Problem to work on: The result should be every line in the data below that carries the string "given".

Document images with source code:
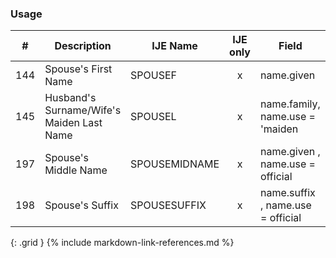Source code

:### Usage


| **#** |  **Description**   |  **IJE Name**   | IJE only |  **Field**  |  **Type**  | **Value Set**  |
| :---------: | ------------- | ------------ | :----------: |---------- | -------- | -------- |
| 144 | Spouse's First Name | SPOUSEF| x|name.given | string | - | 
| 145 | Husband's Surname/Wife's Maiden Last Name | SPOUSEL | x|name.family, name.use = 'maiden | string | - | 
| 197 | Spouse's Middle Name | SPOUSEMIDNAME| x|name.given , name.use = official | string | - | 
| 198 | Spouse's Suffix | SPOUSESUFFIX| x|name.suffix , name.use = official | string | - | 
{: .grid }
{% include markdown-link-references.md %}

Answer box:
| 144 | Spouse's First Name | SPOUSEF| x|name.given | string | - | 
| 197 | Spouse's Middle Name | SPOUSEMIDNAME| x|name.given , name.use = official | string | - | 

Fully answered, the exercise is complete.